Start of Input
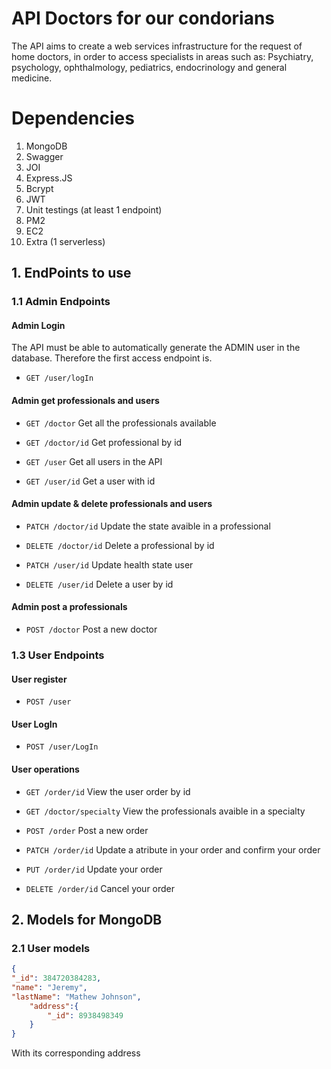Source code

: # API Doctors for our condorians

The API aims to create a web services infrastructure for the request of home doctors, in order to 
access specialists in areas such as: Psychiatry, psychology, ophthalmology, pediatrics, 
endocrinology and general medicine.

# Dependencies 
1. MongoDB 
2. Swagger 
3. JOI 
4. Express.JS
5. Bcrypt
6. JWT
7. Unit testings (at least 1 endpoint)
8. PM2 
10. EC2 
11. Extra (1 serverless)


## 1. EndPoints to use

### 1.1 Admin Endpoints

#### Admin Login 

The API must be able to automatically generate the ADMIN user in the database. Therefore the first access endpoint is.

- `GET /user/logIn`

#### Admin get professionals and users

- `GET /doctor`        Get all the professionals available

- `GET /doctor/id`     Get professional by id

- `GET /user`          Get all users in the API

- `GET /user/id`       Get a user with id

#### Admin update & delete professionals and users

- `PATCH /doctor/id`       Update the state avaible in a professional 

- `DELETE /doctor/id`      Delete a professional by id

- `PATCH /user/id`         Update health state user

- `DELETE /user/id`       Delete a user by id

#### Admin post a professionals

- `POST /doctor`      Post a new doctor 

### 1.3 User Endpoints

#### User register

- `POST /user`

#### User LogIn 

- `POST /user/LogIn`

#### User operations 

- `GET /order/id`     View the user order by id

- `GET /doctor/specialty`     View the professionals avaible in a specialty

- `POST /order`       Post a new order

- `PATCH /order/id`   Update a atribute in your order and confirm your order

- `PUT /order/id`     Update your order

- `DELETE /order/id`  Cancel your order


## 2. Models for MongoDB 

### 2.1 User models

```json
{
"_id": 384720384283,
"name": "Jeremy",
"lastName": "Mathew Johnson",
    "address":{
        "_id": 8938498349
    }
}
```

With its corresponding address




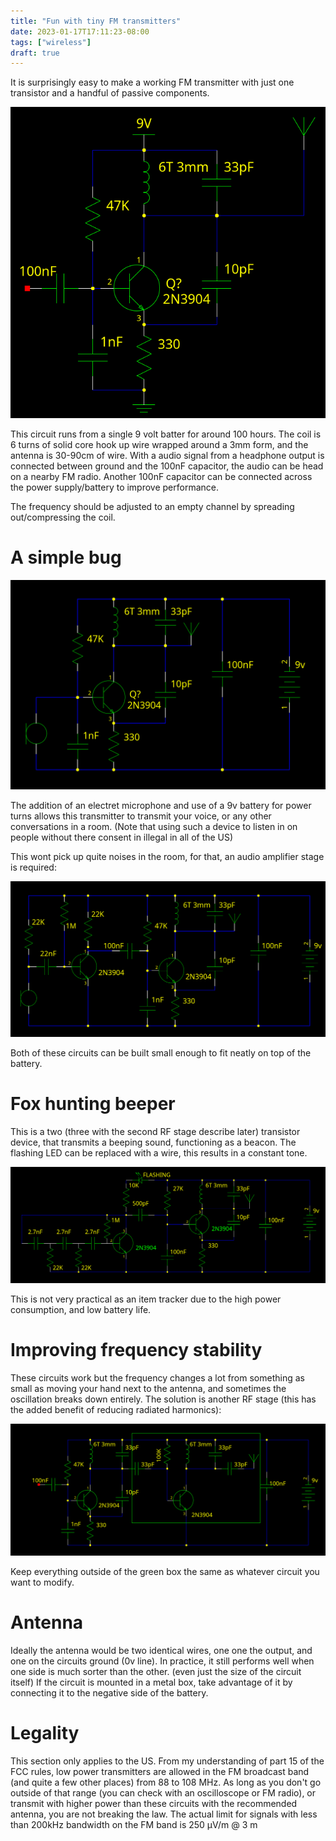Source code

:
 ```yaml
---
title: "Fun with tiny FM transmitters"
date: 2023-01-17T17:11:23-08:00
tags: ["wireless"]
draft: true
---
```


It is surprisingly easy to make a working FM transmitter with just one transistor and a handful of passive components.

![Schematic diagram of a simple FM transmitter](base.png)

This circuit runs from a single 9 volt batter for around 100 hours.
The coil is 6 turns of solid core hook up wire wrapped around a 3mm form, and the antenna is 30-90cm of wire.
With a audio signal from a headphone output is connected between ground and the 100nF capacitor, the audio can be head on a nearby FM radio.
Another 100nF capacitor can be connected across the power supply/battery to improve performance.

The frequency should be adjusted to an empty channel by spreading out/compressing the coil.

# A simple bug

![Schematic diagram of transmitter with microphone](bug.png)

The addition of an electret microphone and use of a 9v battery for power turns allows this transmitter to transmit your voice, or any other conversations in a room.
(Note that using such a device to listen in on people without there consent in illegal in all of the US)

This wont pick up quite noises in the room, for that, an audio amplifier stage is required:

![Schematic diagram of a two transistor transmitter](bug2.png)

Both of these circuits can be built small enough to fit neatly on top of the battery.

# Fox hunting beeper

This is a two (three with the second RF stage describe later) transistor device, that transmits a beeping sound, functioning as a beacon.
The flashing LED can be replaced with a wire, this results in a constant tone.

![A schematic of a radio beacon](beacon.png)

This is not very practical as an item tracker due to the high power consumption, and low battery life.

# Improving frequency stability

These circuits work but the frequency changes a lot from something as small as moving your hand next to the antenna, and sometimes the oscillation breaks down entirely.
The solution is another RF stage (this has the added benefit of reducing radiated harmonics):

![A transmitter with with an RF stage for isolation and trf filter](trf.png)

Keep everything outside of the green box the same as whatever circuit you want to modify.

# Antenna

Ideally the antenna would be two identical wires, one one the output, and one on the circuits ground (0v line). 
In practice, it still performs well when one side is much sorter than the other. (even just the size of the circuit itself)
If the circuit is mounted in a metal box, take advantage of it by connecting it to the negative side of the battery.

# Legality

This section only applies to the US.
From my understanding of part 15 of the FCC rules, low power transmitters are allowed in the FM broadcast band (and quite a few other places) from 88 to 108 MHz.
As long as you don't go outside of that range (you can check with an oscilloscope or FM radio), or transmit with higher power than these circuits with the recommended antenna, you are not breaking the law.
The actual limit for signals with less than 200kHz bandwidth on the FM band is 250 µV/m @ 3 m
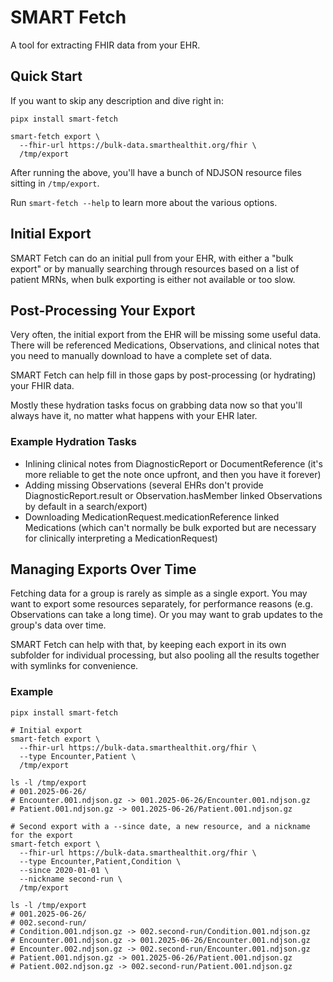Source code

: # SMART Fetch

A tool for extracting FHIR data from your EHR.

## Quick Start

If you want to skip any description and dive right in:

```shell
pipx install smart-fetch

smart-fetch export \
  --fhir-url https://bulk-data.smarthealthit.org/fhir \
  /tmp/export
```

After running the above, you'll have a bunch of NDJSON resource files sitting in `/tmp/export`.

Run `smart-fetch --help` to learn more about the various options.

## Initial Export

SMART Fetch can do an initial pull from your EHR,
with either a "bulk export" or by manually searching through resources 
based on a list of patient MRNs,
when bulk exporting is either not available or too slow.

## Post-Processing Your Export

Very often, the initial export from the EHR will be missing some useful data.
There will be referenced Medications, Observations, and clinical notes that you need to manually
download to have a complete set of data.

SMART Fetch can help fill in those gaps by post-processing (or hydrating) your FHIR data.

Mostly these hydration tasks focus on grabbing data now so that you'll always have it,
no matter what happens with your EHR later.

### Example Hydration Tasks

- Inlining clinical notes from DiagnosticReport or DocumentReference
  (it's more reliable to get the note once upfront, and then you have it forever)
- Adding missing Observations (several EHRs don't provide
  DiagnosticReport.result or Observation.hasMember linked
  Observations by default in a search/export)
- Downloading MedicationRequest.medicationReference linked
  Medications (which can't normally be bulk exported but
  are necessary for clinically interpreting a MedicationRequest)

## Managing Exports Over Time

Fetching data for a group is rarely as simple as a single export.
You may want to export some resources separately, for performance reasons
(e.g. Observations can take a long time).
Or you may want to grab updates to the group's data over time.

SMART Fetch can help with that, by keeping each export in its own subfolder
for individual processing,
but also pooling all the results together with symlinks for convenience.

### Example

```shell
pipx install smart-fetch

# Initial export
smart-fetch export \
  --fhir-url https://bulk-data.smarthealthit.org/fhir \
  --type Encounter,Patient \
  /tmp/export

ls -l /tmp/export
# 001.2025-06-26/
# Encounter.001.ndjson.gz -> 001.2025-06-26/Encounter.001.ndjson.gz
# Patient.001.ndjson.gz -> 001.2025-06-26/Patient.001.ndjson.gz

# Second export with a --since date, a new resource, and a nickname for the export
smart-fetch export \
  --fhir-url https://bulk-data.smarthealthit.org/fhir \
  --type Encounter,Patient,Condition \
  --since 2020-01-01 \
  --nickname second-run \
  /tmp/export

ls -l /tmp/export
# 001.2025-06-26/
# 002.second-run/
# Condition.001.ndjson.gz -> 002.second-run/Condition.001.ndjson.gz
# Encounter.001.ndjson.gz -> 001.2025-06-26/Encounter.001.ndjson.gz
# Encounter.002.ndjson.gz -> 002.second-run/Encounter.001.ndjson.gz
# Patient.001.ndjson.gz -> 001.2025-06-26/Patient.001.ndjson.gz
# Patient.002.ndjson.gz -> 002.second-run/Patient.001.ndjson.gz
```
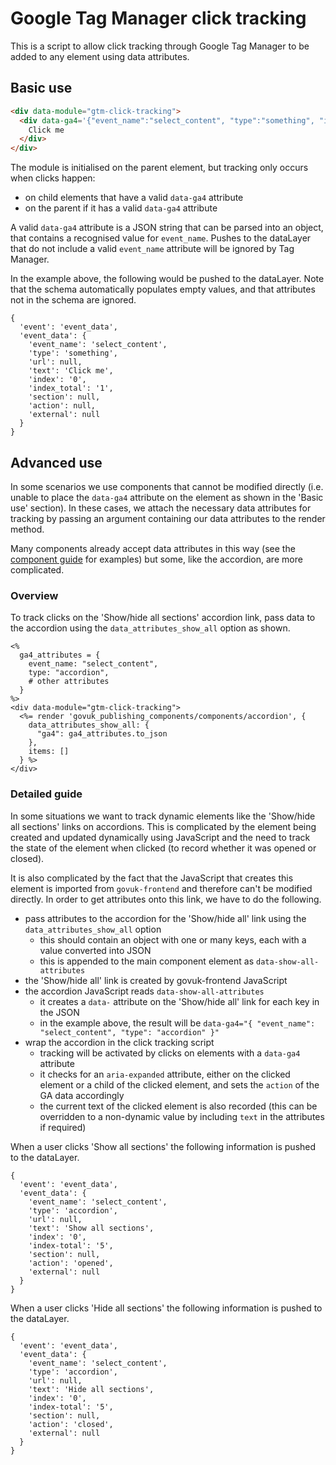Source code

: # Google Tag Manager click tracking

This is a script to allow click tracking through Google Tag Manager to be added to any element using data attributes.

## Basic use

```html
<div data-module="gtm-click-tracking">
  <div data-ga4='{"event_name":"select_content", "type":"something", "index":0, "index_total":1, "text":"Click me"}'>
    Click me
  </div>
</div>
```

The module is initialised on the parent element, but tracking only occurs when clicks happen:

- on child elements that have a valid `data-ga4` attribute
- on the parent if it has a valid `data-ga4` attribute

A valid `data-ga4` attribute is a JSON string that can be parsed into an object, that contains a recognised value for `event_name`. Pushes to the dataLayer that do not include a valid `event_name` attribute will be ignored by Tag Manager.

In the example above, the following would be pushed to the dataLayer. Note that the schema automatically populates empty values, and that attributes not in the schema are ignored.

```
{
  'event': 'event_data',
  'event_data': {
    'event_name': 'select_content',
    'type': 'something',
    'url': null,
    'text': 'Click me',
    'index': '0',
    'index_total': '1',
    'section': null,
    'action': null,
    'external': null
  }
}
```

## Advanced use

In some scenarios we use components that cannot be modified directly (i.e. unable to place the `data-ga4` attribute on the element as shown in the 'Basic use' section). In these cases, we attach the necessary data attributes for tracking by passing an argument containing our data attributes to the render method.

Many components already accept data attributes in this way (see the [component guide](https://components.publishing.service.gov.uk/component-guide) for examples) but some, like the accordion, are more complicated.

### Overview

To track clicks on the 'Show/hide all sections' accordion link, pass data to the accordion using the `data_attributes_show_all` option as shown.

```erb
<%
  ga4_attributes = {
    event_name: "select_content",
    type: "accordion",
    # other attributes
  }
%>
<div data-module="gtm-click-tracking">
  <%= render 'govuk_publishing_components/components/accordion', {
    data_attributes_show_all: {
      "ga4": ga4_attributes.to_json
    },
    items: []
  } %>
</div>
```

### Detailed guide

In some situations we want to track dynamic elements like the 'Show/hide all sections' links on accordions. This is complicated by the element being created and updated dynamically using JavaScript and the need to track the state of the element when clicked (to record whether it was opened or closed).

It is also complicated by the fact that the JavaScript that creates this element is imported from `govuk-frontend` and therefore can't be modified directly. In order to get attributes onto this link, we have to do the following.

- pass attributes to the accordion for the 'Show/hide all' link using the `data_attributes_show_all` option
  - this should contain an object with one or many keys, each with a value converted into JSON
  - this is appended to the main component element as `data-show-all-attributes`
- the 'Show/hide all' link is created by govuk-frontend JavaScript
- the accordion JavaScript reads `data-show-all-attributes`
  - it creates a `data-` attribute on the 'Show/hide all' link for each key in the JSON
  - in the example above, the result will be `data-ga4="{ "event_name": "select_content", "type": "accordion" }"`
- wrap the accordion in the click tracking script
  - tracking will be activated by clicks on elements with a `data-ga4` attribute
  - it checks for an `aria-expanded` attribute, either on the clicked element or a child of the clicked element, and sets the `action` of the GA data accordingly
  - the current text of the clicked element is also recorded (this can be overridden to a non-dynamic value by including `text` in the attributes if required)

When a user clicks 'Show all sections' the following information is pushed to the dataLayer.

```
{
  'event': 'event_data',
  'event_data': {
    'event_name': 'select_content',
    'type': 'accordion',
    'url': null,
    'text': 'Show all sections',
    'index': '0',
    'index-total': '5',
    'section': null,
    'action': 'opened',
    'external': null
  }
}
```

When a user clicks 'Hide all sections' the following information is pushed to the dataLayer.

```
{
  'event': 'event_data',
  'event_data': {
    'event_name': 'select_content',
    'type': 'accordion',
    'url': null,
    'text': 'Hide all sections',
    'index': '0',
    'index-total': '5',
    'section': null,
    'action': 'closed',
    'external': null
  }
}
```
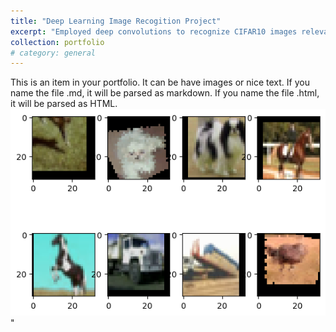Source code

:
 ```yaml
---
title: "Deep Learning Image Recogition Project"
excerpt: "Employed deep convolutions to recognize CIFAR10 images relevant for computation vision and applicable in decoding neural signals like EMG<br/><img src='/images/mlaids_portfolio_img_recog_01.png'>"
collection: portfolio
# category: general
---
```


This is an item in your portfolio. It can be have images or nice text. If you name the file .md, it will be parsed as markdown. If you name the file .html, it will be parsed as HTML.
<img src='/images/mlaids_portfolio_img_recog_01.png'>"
End of Input
__What this task involves__
Within the listing above, print exactly the stretch beginning at the line that contains "### 2.1 User models" and finishing at the line that contains "transmitter with microphone](bug.png)", ends kept, pictures left out, and nothing more.

__Output of the task__
### 2.1 User models

```json
{
"_id": 384720384283,
"name": "Jeremy",
"lastName": "Mathew Johnson",
    "address":{
        "_id": 8938498349
    }
}
```

With its corresponding address




Source code

:
 ```yaml
---
title: "Fun with tiny FM transmitters"
date: 2023-01-17T17:11:23-08:00
tags: ["wireless"]
draft: true
---
```


It is surprisingly easy to make a working FM transmitter with just one transistor and a handful of passive components.

![Schematic diagram of a simple FM transmitter](base.png)

This circuit runs from a single 9 volt batter for around 100 hours.
The coil is 6 turns of solid core hook up wire wrapped around a 3mm form, and the antenna is 30-90cm of wire.
With a audio signal from a headphone output is connected between ground and the 100nF capacitor, the audio can be head on a nearby FM radio.
Another 100nF capacitor can be connected across the power supply/battery to improve performance.

The frequency should be adjusted to an empty channel by spreading out/compressing the coil.

# A simple bug

![Schematic diagram of transmitter with microphone](bug.png)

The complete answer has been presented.